→ Your objective
Copy, in full, each line of the material that holds the word "Content".

--- Exercise data Enclosed Below ---

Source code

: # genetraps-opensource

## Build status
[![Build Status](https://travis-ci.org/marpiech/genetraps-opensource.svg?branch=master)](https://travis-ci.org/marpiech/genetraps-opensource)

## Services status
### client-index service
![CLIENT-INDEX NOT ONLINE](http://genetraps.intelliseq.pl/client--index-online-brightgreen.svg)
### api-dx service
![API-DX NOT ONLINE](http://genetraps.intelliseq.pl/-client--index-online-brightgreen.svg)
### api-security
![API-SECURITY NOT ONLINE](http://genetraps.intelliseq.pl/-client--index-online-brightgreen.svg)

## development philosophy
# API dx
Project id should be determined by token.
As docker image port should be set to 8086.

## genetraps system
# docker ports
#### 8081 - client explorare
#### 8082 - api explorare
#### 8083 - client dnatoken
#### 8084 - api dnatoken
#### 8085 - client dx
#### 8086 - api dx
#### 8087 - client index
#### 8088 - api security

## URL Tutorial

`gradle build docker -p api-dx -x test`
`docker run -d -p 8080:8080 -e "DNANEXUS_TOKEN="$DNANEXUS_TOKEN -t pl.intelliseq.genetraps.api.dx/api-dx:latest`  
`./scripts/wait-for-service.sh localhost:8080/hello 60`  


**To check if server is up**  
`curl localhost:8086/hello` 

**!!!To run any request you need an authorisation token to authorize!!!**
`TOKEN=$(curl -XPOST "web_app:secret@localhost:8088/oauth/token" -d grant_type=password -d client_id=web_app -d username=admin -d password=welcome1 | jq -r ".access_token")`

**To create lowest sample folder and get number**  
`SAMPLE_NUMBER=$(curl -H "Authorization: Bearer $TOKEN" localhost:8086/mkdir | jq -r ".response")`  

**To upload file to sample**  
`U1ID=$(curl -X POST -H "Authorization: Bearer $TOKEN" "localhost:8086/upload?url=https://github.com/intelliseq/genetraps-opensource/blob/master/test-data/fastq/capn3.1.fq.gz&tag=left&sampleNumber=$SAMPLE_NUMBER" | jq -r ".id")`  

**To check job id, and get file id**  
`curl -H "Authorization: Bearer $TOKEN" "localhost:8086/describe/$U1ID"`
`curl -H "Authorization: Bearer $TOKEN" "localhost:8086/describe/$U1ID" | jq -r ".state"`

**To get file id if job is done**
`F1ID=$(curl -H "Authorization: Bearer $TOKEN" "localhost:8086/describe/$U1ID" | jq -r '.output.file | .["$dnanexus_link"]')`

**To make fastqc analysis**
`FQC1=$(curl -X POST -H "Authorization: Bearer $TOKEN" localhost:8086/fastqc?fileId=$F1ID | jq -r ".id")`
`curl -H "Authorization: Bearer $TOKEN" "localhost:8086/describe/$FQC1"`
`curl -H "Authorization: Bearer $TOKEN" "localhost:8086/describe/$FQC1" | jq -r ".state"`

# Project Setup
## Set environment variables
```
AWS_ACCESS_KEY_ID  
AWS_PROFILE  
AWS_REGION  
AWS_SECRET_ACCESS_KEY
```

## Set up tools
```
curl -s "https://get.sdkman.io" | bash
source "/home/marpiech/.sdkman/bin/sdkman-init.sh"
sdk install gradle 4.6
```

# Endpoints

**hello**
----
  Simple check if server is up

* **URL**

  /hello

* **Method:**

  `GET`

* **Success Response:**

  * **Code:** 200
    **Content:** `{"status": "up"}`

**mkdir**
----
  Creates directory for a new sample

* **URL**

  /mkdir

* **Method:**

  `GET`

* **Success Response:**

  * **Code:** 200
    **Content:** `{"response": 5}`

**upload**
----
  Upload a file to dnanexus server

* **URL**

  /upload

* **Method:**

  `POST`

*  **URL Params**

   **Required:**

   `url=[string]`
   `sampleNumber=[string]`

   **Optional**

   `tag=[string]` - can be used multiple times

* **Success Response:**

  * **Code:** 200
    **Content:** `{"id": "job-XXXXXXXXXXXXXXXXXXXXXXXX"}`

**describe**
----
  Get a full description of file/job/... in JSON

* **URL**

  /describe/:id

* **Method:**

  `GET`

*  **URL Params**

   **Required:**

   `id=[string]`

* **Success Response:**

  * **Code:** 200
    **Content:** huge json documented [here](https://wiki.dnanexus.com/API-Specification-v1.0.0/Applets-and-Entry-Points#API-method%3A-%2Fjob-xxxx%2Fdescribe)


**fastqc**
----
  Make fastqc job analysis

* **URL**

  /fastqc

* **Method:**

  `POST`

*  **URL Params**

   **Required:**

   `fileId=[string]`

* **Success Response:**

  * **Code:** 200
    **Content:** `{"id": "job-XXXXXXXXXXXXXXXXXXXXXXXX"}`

--- End of Enclosed Exercise data ---

→ Output of the task
    **Content:** `{"status": "up"}`
    **Content:** `{"response": 5}`
    **Content:** `{"id": "job-XXXXXXXXXXXXXXXXXXXXXXXX"}`
    **Content:** huge json documented [here](https://wiki.dnanexus.com/API-Specification-v1.0.0/Applets-and-Entry-Points#API-method%3A-%2Fjob-xxxx%2Fdescribe)
    **Content:** `{"id": "job-XXXXXXXXXXXXXXXXXXXXXXXX"}`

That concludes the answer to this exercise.